São elas: Davinia Sánchez, sócia-gerente do escritório de advocacia Kepler Karst; Katharina Miller, presidente da Associação Europeia de Mulheres Advogadas; Marta Lalaguna Holzwarth, secretária-geral do Tribunal Arbitral de Madrid; e Urquiola De Palacio, sócia-gerente da Palacio & Asociados, presidente do Tribunal Arbitral de Madrid, do Centro de Mediação Empresarial de Madrid e da União Internacional de Advogados.

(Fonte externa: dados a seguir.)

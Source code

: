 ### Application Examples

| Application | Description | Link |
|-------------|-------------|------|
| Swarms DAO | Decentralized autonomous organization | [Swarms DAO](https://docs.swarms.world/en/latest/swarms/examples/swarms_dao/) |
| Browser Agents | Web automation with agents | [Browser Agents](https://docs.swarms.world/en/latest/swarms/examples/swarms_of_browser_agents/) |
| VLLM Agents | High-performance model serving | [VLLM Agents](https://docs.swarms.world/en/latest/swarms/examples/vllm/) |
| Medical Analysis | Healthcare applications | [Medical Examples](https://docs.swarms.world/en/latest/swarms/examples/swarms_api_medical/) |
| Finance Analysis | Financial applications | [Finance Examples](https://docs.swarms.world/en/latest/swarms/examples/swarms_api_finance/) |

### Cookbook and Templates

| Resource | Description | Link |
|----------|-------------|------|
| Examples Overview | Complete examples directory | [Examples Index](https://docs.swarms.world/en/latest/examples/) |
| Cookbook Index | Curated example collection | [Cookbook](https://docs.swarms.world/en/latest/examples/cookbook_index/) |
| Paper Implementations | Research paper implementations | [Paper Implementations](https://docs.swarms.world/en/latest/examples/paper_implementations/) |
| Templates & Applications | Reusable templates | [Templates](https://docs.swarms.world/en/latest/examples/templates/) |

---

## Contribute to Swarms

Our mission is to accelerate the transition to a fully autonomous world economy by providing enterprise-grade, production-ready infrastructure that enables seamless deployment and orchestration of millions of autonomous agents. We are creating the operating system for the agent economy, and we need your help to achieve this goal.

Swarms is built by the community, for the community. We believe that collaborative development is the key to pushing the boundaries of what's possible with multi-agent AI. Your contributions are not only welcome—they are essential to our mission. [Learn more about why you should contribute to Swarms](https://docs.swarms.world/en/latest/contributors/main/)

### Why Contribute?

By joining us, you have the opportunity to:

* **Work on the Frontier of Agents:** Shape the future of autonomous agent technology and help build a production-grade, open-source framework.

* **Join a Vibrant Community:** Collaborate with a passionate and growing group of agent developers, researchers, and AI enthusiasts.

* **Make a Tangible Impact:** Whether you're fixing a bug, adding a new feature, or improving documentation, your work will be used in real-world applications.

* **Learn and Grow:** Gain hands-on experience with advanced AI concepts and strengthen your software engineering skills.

Em 2022, exigem tratamento igualitário, aspiram a ver mais mulheres em posições de liderança e esperam que a igualdade de oportunidades para as mulheres se torne um objetivo estratégico para organizações e empresas. Concordam que alcançar uma sociedade mais inclusiva e justa em termos de equidade, igualdade e diversidade de gênero é uma questão de educação em nossas sociedades. Pedem que, apesar dos tempos turbulentos que estamos vivenciando, a igualdade seja mantida entre nossos objetivos e convocam homens e mulheres a trabalharem juntos, utilizando todas as ferramentas à sua disposição, e a reconhecerem que ainda há um longo caminho a percorrer em termos de paridade e equidade.
“O objetivo é educar para a igualdade e continuar promovendo leis que equilibrem as desigualdades e contribuam para a equidade”

Davinia Sánchez é sócia-gerente do escritório de advocacia Kepler Karst e especialista em direito societário e insolvência. Ela assessora empresas nacionais e multinacionais em processos de insolvência e seus credores, tendo participado de inúmeros processos de due diligence e reestruturação corporativa. É membro da Women in a Legal World (WLW) e da Associação Espanhola de Mulheres Profissionais da Insolvência (AEMPI).
Em termos pessoais, ela espera que em 2022 possa continuar trabalhando arduamente, crescendo e aprendendo. "Espero o mesmo que qualquer outra pessoa: poder trabalhar independentemente do meu gênero, desenvolver-me tanto profissional quanto pessoalmente. Imagino que todas as mulheres no setor jurídico queiram e esperem algo semelhante e, claro, todas nós aspiramos à igualdade de tratamento."
De uma perspectiva profissional mais geral, espero que 2022 traga mais mulheres a cargos de liderança e mais mulheres estampando manchetes na mídia e aparecendo em listas de "melhores advogadas" em diversas áreas. Em um âmbito pessoal, espero trabalhar com mais mulheres nos casos em que estou envolvida.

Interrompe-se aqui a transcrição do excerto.